GH-115512: Optimize peak memory usage and runtime for large emails #132709

JAJames · 2025-04-18T21:33:23Z

GH-115512: email.message_from_bytes heavy memory use

Note: In the rest of this, time taken, peak overhead, and overhead ratio refer to the similarly named variables in the below snippet:

# Call message_from_bytes, gathering some memory usage stats in the process
tracemalloc.start()
start_time = time.perf_counter()
msg = message_from_bytes(msg_bytes, policy=email.policy.default)
time_taken = time.perf_counter() - start_time
after_bytes, after_peak_bytes = tracemalloc.get_traced_memory()
tracemalloc.stop()

# "How many bytes did we allocate, that were ultimately discarded?"
peak_overhead = after_peak_bytes - after_bytes

# "How large was that overhead, relative to the size of the message?"
overhead_ratio = peak_overhead / len(msg_bytes) if len(msg_bytes) > 0 else None

Changes:

Removed full copy caused by text.decode in parser.BytesParser.parsebytes, by decoding one chunk of bytes at a time instead.
Removed full copy (with 4x expansion on ASCII text) caused by StringIO use in parser.Parser.parsestr, slicing into the string instead. This also impacted parser.BytesParser.parsebytes
Removed circumstantial full copy (with 4x expansion on ASCII text) caused by StringIO use in feedparser.BufferedSubFile, by reverting back to using a list, while still retaining the universal newline behavior exhibited by StringIO
Added runtime optimization to avoid expensive line-by-line processing, in circumstances where we are consuming a blob (i.e: message/attachment body) rather than lines. This optimization accounts for both single-part messages (i.e: blob until end-of-file) and multi-part message (i.e: blob until end-of-part). For single part messages, it dumps every chunk fed into BufferedSubFile. For multi part messages, it dumps every chunk lacking any potential boundaries (i.e: no - character), as well as every line lacking any boundary, up until the boundary we are looking for as indicated by _eofstack. Without this change, the above changes would've introduced a noticeable runtime performance regression. With this change, runtime performance is significantly improved.
Added tests to assert memory overhead (that is, wasted peak memory) does not exceed 1.05x the size of the underlying email for large sized (10 MiB) emails.

Benchmarking

As a part of internal testing, I performed some benchmarking by directly measuring the time to parse ~907k email files using message_from_bytes. For each blob, a script called email.message_from_bytes, measured the memory usage using tracemalloc as well as the time taken using time.perf_counter(), and then did the same function call and measurements using a fork of the email library which at the time included only these changes. It then deep-compared the output of each, to validate that they're exactly equal.

General information:

Number of emails benchmarked against: 907,274
Total bytes parsed: 44,643,207,581 bytes
Average bytes: 49,205.87 bytes

Without the changes, these were the stats of the Python 3.12.9 email parser:

Total overhead: 322,356,018,510 bytes
Minimum overhead: 2768 bytes
Maximum overhead: 3,244,859,393 bytes
Average overhead: 355,301.726 bytes
Average overhead ratio: 7.22x
Time stats:
Total time taken: 5,120.472s
Min time taken: 0.000174s
Max time taken: 36.738s
Average time taken: 0.00564s

With the changes, these were the stats of this email parser when using Python 3.12.9:

Total overhead: 74,988,772,312 bytes (76.737% decrease)
Minimum overhead: 3464 bytes (25.144% increase, but this seems negligible since it's a minimum)
Maximum overhead: 816,899,342 bytes (74.824% decrease)
Average overhead: 82,651.839 bytes (76.737% decrease)
Average overhead ratio: 1.679x (76.745% decrease)
Time stats:
Total time taken: 1780.947s (65.219% decrease)
Min time taken: 0.000134s (22.988% decrease)
Max time taken: 10.3979s (71.697% decrease)
Average time taken: 0.00196s (65.248% decrease)

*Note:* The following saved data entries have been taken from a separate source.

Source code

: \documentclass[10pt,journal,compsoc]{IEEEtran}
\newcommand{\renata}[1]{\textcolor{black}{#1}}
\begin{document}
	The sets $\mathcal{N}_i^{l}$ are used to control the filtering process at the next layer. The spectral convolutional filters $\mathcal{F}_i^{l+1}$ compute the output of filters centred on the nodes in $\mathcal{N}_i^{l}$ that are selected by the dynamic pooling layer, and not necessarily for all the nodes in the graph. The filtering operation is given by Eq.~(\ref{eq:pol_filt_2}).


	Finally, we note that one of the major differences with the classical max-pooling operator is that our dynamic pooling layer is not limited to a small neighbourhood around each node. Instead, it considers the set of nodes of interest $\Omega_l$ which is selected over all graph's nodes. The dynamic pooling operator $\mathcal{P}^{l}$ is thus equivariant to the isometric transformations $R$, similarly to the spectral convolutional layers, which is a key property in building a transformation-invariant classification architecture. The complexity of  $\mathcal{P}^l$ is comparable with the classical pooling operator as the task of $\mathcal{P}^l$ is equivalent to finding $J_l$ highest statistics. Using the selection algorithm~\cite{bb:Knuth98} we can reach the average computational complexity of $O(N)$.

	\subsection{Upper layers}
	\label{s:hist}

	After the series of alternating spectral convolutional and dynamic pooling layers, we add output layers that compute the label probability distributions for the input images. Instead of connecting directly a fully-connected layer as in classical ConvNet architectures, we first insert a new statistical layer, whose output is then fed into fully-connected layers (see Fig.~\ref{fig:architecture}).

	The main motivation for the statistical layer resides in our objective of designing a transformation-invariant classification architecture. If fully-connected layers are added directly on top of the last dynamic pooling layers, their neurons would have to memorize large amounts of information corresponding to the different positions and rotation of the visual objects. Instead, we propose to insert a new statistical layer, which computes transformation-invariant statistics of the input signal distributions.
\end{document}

Focusing in on the totals, this represents:

A 76.737% decrease in memory overhead
A 65.219% decrease in time taken

python-cla-bot · 2025-04-18T21:33:26Z

All commit authors signed the Contributor License Agreement.

bedevere-app · 2025-04-18T21:33:27Z

Most changes to Python require a NEWS entry. Add one using the blurb_it web app or the blurb command-line tool.

If this change has little impact on Python users, wait for a maintainer to apply the skip news label instead.

picnixz

Before reviewing this PR, please

Remove all type annotations. They are left to https://github.com/python/typeshed.
Wrap all lines under 80 characters.
Avoid comments that state what the code does. There are some trivial comments here and there. Some are not very useful.
Do not check statistical overheads. They entirely depend on the host machine and other parameters that are hard to guarantee. We only test functionalities but we don't want to necessarily test that X or Y takes more or less time than this.
If possible, make smaller PRs, targeting either time or memory improvements, and if possible, only one function or method at a time.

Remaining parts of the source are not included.